**Brief**: I'd like every line from the material below that has "only" in it.

**Data supplied**:
++++++++++
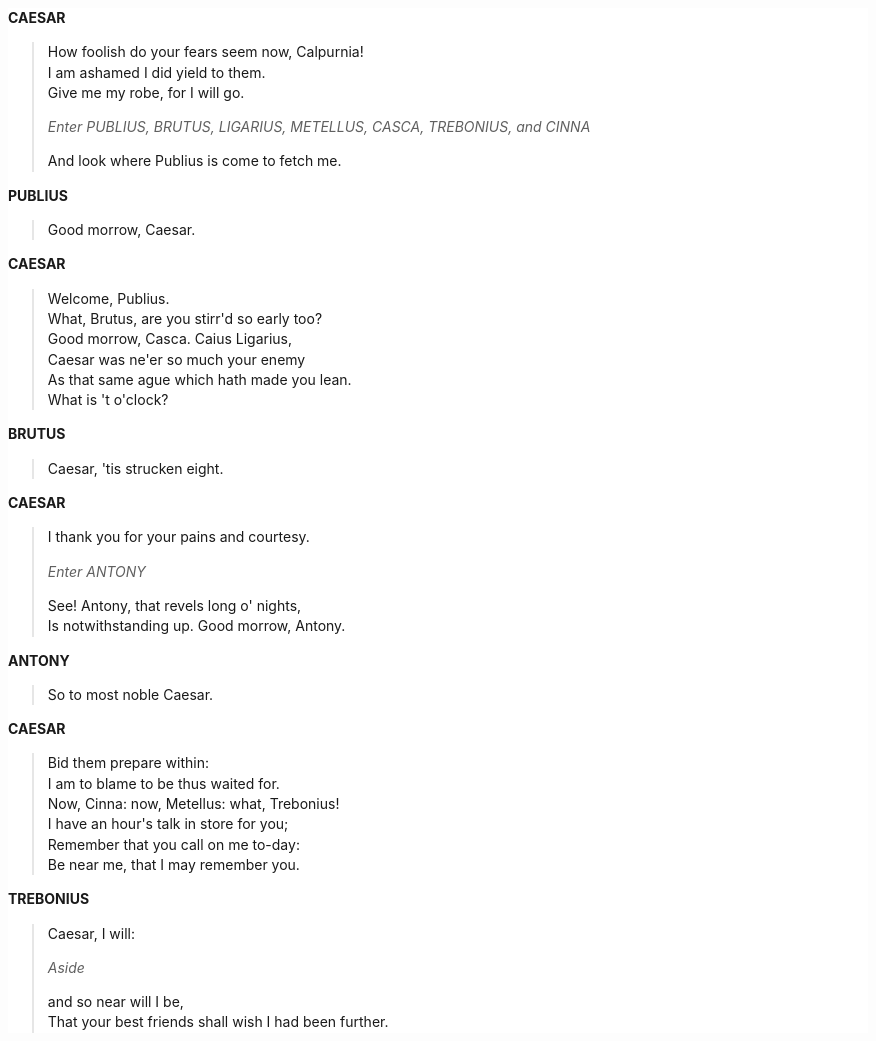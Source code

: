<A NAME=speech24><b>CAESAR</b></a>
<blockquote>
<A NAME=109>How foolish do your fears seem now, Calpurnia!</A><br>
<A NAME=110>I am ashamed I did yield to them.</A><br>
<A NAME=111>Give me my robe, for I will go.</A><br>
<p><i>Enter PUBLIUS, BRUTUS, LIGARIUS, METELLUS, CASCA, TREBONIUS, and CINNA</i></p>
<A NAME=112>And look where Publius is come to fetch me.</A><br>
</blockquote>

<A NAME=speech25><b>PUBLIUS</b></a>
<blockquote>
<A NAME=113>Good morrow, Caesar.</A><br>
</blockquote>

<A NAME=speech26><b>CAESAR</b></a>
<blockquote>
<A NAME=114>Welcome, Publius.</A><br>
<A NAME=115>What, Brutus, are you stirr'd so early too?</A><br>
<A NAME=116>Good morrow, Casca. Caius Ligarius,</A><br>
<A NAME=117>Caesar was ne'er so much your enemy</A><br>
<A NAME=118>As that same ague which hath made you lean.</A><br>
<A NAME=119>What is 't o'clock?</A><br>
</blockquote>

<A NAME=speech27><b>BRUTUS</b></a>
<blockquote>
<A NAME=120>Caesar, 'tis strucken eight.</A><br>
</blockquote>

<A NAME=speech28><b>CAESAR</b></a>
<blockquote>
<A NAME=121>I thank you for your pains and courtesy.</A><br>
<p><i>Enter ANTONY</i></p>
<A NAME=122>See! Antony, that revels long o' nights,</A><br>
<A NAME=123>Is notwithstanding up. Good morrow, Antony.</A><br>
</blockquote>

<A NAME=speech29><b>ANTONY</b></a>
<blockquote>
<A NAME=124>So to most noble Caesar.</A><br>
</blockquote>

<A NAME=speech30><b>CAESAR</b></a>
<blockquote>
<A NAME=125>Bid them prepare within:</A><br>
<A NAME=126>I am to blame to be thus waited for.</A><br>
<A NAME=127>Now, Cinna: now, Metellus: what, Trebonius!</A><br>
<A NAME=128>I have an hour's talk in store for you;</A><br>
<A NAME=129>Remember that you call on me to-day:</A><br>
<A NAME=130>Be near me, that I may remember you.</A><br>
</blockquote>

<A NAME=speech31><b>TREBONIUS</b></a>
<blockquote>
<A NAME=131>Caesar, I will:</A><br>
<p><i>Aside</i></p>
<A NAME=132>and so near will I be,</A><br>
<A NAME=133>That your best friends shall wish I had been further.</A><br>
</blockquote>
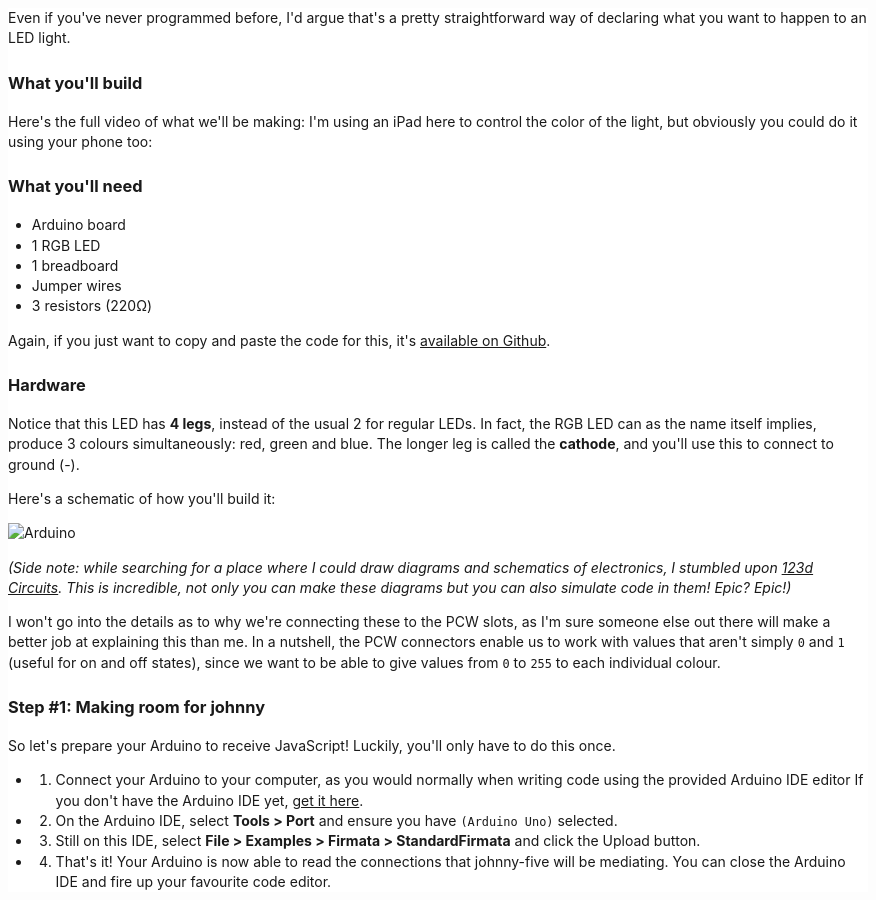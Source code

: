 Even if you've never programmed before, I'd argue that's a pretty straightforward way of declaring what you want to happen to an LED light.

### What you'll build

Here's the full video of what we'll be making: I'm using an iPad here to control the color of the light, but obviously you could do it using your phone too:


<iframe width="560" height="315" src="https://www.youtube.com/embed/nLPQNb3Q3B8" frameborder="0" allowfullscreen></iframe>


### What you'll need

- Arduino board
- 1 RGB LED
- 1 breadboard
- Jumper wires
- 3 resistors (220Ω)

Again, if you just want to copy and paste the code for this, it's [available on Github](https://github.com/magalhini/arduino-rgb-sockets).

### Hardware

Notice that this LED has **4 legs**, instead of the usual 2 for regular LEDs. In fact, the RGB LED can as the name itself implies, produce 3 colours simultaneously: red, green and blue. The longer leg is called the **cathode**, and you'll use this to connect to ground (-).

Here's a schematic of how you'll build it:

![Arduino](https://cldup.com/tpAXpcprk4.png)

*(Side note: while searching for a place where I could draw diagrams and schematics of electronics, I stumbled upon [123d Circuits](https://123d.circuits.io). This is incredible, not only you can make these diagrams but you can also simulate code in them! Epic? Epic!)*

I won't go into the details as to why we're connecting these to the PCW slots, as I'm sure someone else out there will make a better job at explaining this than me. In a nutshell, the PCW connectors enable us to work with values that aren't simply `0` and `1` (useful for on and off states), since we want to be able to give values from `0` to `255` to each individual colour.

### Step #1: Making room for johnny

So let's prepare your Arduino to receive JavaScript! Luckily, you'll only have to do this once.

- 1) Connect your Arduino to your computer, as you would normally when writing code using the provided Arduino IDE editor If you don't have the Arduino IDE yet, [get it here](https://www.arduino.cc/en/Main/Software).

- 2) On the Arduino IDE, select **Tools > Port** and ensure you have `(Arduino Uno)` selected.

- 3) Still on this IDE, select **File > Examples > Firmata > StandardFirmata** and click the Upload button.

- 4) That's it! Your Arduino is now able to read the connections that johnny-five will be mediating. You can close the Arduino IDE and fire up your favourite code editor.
++++++++++
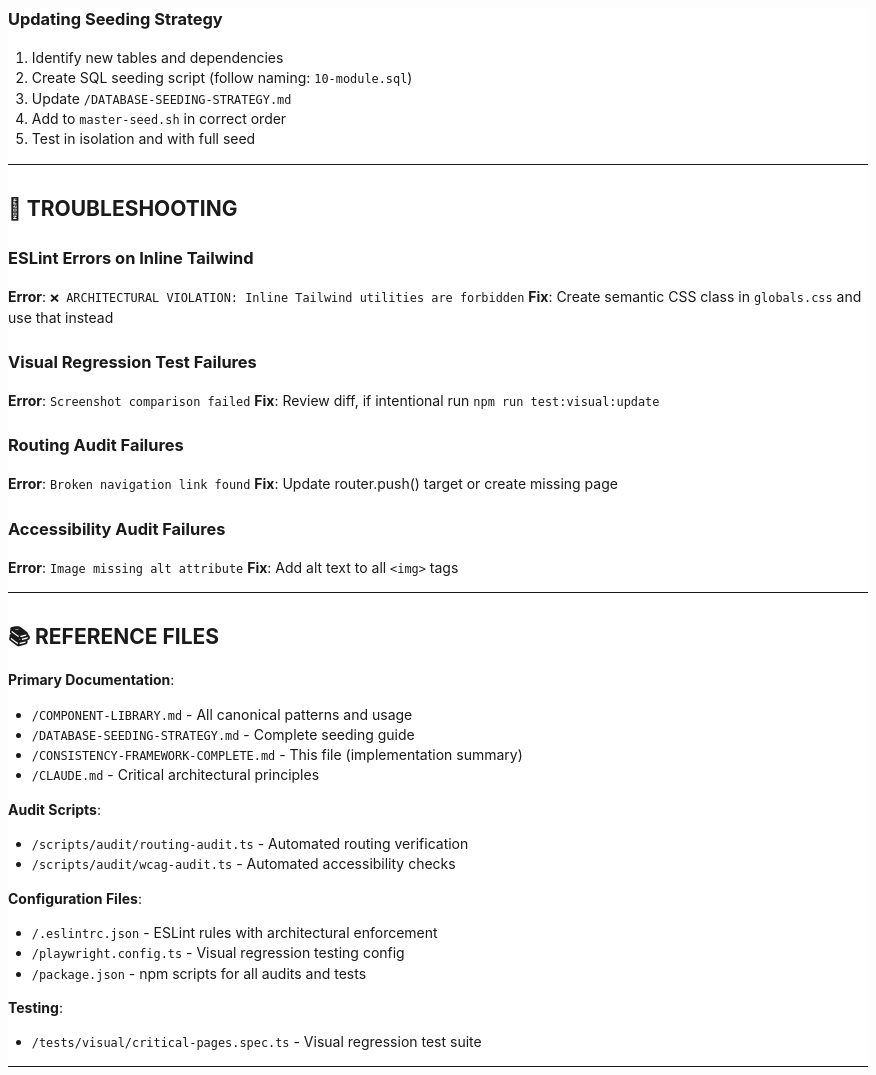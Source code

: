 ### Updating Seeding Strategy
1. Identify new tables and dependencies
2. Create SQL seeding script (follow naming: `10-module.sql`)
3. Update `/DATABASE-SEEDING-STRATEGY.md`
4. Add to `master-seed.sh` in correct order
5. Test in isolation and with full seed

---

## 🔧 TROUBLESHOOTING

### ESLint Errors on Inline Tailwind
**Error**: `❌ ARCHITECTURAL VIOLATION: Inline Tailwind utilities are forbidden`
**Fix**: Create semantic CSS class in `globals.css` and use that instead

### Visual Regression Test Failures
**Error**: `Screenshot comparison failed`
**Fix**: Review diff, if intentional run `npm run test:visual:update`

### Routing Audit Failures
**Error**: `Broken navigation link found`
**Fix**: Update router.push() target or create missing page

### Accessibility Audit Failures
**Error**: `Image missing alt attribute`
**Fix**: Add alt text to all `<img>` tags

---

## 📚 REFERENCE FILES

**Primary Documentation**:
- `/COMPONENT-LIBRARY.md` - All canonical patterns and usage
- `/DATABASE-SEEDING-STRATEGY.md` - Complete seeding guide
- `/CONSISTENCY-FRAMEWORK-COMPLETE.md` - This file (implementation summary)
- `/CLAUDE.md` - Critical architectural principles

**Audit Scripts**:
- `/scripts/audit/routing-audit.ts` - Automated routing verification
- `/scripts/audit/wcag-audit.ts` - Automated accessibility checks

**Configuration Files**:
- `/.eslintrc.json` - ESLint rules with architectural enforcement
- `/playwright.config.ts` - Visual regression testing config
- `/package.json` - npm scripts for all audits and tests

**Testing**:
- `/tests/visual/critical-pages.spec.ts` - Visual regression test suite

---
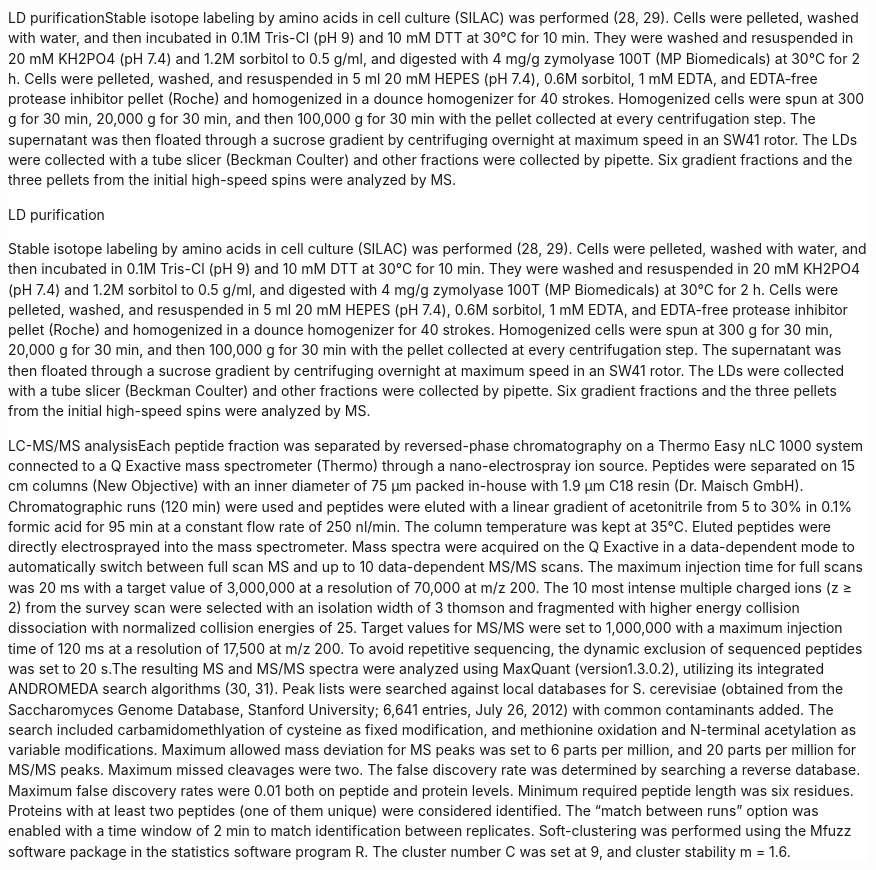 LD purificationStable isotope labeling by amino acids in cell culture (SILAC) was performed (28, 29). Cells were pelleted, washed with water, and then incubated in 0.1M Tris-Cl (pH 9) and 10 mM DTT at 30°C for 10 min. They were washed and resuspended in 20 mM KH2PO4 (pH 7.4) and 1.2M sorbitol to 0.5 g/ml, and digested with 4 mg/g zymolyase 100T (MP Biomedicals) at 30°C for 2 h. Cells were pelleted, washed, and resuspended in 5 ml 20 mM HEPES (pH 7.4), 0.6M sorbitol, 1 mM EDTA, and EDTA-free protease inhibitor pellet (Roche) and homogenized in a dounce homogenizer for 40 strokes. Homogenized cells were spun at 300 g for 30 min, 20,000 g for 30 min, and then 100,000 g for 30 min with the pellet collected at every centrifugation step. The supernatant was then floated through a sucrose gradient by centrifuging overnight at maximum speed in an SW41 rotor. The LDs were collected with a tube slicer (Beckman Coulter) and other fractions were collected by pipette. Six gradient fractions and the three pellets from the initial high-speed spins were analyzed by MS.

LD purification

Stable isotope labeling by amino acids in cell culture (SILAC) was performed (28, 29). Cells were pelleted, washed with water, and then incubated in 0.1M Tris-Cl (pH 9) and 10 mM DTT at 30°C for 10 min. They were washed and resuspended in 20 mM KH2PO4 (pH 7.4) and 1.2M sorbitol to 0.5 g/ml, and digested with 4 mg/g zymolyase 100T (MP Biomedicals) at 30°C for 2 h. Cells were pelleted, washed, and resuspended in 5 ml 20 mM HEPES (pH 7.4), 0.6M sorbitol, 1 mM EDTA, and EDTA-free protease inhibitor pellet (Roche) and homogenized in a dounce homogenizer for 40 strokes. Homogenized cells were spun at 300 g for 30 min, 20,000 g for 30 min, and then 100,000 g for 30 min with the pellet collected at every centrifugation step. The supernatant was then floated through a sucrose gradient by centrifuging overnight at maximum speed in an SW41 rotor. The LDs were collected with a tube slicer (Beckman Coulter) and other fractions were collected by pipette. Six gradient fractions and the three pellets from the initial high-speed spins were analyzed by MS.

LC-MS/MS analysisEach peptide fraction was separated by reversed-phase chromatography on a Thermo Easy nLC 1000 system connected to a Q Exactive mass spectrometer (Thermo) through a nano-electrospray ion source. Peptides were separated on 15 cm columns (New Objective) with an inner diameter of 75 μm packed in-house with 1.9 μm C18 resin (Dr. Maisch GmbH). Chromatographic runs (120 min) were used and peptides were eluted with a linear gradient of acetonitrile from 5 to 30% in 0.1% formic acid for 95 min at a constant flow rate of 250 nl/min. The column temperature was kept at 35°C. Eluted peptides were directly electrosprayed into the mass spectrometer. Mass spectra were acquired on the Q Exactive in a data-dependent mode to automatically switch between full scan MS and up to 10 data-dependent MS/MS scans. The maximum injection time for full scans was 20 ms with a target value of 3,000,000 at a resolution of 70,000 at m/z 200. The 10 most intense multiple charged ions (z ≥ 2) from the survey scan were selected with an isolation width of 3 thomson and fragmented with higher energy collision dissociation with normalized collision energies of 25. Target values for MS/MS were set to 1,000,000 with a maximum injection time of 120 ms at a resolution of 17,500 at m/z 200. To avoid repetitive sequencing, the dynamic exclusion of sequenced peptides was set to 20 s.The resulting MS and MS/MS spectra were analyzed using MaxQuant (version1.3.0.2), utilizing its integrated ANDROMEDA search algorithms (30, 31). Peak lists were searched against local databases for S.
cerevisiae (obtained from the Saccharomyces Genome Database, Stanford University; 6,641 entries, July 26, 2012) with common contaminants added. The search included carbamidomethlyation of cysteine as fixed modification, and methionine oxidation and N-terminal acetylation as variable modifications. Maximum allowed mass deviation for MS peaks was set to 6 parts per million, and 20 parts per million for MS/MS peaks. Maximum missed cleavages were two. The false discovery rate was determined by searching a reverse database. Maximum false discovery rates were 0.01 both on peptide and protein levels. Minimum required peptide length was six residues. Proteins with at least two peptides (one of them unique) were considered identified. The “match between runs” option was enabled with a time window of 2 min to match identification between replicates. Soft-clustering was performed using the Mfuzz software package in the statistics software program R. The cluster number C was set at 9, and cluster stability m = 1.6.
++++++++++
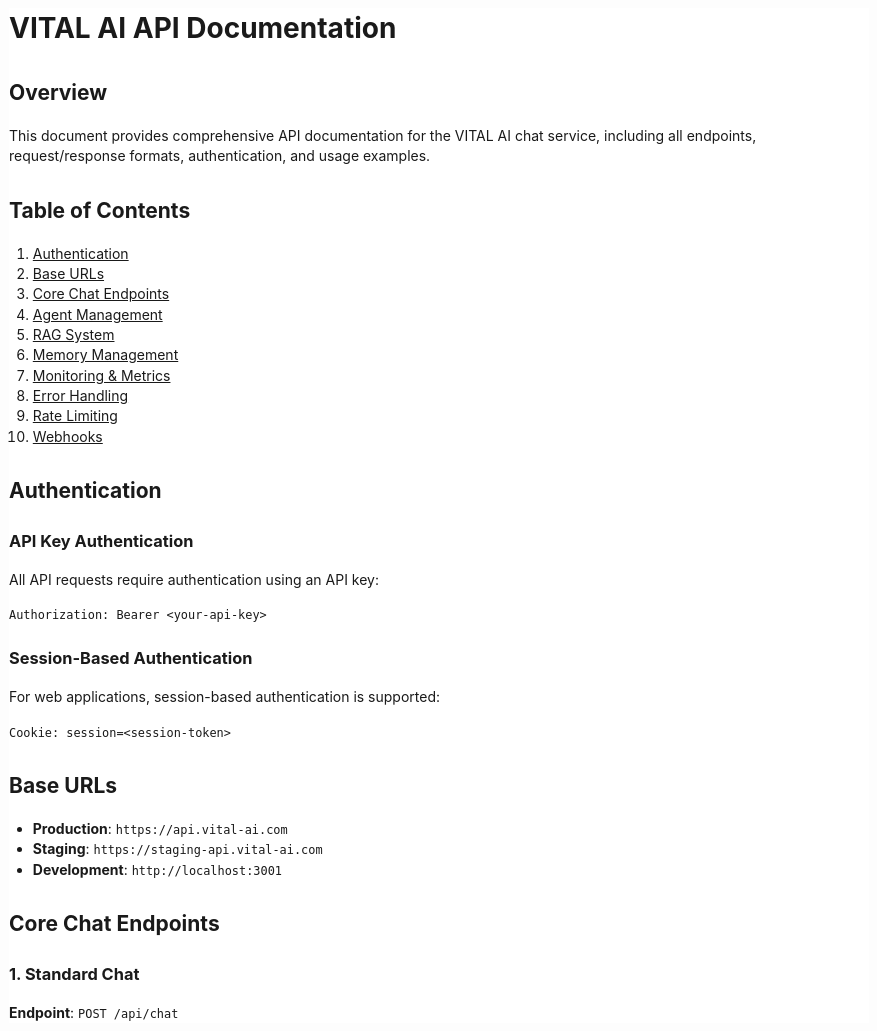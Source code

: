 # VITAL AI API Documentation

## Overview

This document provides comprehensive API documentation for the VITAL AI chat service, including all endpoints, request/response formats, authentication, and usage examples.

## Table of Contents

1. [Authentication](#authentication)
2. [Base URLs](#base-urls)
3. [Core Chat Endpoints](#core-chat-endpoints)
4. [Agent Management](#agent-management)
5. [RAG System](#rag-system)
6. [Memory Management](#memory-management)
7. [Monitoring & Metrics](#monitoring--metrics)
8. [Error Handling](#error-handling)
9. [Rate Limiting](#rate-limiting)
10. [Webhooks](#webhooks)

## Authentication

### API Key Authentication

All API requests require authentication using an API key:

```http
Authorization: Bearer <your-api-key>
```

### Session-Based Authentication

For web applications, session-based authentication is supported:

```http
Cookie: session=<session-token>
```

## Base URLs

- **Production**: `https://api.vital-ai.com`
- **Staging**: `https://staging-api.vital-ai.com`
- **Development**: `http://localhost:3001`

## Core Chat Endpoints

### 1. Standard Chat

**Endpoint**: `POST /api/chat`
++++++++++
**Exercise output**:
*(Side note: while searching for a place where I could draw diagrams and schematics of electronics, I stumbled upon [123d Circuits](https://123d.circuits.io). This is incredible, not only you can make these diagrams but you can also simulate code in them! Epic? Epic!)*
So let's prepare your Arduino to receive JavaScript! Luckily, you'll only have to do this once.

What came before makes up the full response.